▸ **PROMPT**
When the string "because" occurs in a line of the records, show that line.

▸ **RECORDS FOR PROCESSING**
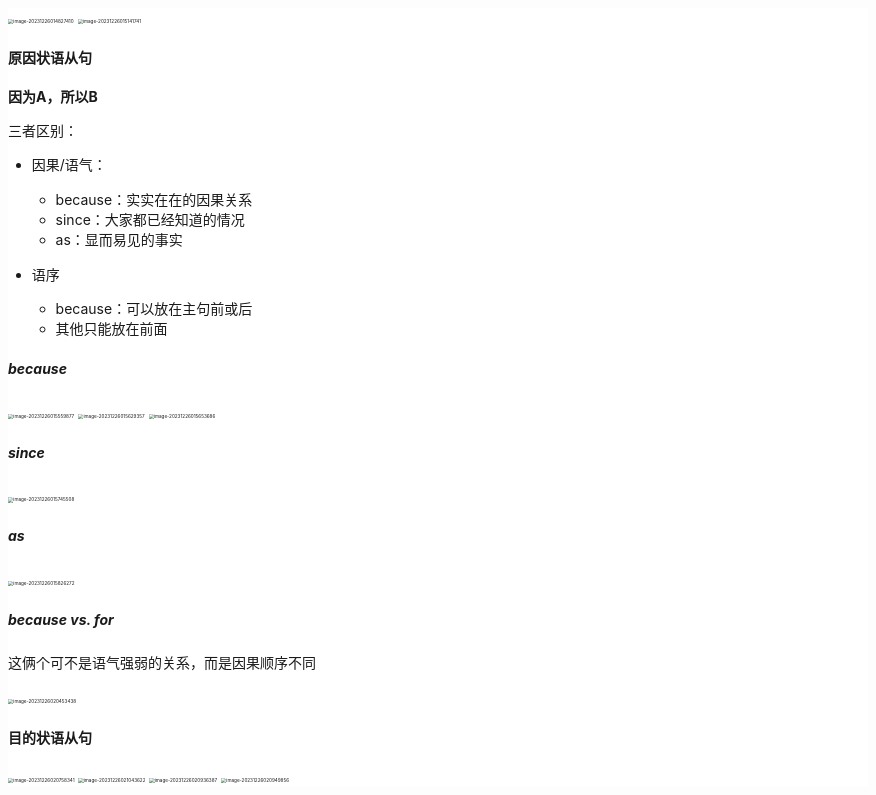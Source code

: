 <img src="./assets/assets.English/image-20231226014827410.png" alt="image-20231226014827410" style="zoom:33%;" />



<img src="./assets/assets.English/image-20231226015141741.png" alt="image-20231226015141741" style="zoom:33%;" />

#### 原因状语从句

**因为A，所以B**

三者区别：

- 因果/语气：
  - because：实实在在的因果关系
  - since：大家都已经知道的情况
  - as：显而易见的事实

- 语序
  - because：可以放在主句前或后
  - 其他只能放在前面

##### because

<img src="./assets/assets.English/image-20231226015559877.png" alt="image-20231226015559877" style="zoom:33%;" />

<img src="./assets/assets.English/image-20231226015629357.png" alt="image-20231226015629357" style="zoom:33%;" />

<img src="./assets/assets.English/image-20231226015653686.png" alt="image-20231226015653686" style="zoom:33%;" />

##### since

<img src="./assets/assets.English/image-20231226015745508.png" alt="image-20231226015745508" style="zoom:33%;" />

##### as

<img src="./assets/assets.English/image-20231226015826272.png" alt="image-20231226015826272" style="zoom:33%;" />

##### because vs. for

这俩个可不是语气强弱的关系，而是因果顺序不同

<img src="./assets/assets.English/image-20231226020453438.png" alt="image-20231226020453438" style="zoom:33%;" />

#### 目的状语从句

<img src="./assets/assets.English/image-20231226020758341.png" alt="image-20231226020758341" style="zoom:33%;" />

<img src="./assets/assets.English/image-20231226021043622.png" alt="image-20231226021043622" style="zoom:33%;" />

<img src="./assets/assets.English/image-20231226020936387.png" alt="image-20231226020936387" style="zoom:33%;" />

<img src="./assets/assets.English/image-20231226020949856.png" alt="image-20231226020949856" style="zoom:33%;" />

▸ **FINISHED EXERCISE**
  - because：实实在在的因果关系
  - because：可以放在主句前或后
##### because
##### because vs. for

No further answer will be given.